Negotiated cash fed cattle trade was at a standstill in the Texas Panhandle through Thursday afternoon, according to the Agricultural Marketing Service. Elsewhere, it was limited on light demand with too few transactions to trend. So far this week, live prices are $2-$3 higher in the Southern Plains at $122/cwt., $4 higher in Nebraska at $124 and $3-$4 higher in the western Corn Belt at $124. Dressed prices are $4-$5 higher at $195.
Live Cattle futures closed sharply lower Thursday with apparent profit taking, limit-down moves in Lean Hog futures and spillover pressures from widespread commodity selling (see below).
Live Cattle futures closed an average of $2.85 lower.
Despite the pressure, sharply lower grain futures supported Feeder Cattle futures.
Feeder Cattle futures closed mixed, from an average of 49¢ lower to an average of 55¢ higher.
Choice boxed beef cutout value was $2.92 lower Thursday afternoon at $326.25/cwt. Select was $2.72 lower at $287.24.
The average dressed steer weight the week ending June 5 was 891 lbs., according to USDA’s Actual Slaughter Under Federal Inspection report. That was 1 lb. less than the previous year. The average dressed heifer weight of 812 lbs. was 12 lbs. lighter.
Grain futures tanked Thursday with promising weather in the Corn Belt.
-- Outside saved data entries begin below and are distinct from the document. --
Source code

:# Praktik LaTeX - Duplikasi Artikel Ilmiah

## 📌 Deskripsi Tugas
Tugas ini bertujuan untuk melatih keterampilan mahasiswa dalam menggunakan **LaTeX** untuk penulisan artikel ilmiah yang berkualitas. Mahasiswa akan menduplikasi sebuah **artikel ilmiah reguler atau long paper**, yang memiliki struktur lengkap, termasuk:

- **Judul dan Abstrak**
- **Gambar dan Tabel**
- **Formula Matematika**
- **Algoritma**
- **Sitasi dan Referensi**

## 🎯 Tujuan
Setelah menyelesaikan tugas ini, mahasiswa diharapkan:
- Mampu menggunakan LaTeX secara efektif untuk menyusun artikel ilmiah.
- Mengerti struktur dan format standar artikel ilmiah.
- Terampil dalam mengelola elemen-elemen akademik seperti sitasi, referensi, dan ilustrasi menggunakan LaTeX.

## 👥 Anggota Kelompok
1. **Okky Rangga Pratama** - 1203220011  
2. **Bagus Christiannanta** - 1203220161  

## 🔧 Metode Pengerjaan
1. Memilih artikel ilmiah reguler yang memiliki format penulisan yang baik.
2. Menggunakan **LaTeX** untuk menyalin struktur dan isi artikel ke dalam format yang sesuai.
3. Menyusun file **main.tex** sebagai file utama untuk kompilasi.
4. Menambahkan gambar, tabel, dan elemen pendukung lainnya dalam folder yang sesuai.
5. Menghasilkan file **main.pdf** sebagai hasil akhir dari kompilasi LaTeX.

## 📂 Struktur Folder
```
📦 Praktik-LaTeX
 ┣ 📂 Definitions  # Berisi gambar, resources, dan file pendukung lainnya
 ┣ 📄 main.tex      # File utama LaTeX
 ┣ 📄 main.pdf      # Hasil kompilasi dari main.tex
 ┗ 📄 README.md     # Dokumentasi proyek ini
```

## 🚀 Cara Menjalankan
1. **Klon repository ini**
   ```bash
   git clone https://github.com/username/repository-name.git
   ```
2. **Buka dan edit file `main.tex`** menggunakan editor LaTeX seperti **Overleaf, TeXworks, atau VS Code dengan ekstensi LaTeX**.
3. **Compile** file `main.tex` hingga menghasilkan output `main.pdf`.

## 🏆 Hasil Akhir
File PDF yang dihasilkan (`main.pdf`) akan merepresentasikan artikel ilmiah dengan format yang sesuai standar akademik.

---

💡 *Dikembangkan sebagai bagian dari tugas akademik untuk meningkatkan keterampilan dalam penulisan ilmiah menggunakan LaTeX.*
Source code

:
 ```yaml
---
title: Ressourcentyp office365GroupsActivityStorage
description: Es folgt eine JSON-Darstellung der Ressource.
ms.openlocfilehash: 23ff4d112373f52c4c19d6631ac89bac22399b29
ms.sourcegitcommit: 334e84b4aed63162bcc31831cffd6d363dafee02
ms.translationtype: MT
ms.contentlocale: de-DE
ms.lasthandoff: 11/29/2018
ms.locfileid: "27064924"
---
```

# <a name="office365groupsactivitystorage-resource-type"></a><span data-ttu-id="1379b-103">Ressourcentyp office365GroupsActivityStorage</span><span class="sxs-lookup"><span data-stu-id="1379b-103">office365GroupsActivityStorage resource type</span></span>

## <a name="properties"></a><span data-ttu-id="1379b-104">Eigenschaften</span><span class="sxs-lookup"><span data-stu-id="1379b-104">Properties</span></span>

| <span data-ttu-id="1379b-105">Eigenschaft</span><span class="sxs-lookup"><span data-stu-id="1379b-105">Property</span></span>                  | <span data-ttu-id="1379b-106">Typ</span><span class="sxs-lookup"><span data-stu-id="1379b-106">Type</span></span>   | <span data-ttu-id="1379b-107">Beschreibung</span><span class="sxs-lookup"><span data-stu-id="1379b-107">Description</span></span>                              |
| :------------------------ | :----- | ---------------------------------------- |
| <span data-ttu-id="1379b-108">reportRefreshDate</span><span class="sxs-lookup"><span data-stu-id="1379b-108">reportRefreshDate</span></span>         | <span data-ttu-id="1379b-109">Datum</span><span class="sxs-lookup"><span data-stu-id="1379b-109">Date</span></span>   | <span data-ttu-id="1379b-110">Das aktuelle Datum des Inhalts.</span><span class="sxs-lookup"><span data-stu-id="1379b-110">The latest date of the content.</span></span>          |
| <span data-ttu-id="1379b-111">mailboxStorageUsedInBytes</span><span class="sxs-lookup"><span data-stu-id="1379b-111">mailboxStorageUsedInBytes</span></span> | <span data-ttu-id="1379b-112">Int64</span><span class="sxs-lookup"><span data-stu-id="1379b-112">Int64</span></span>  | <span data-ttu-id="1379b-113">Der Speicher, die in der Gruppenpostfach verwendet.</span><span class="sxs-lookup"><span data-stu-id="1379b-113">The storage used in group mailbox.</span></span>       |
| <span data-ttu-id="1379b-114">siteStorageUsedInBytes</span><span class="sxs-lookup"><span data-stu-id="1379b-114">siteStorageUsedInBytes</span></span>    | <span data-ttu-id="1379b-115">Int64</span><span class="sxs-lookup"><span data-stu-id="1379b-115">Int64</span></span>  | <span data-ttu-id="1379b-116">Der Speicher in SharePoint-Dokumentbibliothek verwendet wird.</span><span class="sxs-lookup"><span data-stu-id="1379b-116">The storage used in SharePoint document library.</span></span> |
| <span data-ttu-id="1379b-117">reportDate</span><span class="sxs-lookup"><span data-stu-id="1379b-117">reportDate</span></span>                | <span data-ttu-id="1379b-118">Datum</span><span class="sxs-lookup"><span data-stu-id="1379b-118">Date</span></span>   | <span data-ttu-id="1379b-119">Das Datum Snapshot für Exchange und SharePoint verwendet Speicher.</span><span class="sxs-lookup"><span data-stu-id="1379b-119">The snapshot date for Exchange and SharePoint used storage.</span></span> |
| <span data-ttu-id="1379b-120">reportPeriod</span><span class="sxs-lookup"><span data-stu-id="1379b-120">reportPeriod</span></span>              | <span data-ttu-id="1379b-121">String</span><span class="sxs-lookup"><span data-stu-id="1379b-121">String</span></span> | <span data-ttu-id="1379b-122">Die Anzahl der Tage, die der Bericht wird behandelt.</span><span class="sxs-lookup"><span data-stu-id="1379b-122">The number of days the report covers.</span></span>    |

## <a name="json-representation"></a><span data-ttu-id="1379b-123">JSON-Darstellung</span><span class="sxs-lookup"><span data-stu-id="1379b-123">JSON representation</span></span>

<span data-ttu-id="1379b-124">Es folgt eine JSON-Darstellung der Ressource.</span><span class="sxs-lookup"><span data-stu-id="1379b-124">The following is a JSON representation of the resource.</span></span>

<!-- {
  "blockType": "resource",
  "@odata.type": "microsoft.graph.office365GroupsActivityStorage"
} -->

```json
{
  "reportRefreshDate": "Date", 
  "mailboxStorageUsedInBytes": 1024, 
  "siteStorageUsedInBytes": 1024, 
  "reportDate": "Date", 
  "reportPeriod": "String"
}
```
Growing uncertainty about whether President Biden will bolster or relax the current Renewable Fuel Standard added pressure, as did the sharply higher U.S. Dollar.
Moreover, there was broad-based commodity selling, tied to reports of China directing state-owned firms to reduce exposure to foreign commodity markets, in an effort to curb inflation.
Corn futures closed limit down 40¢ through the front six contracts, and then mostly 26¢ to 30¢ lower.
Soybean futures closed 82¢ to $1.18 lower through Jly ‘22. And then mostly 55¢ to 69¢ lower.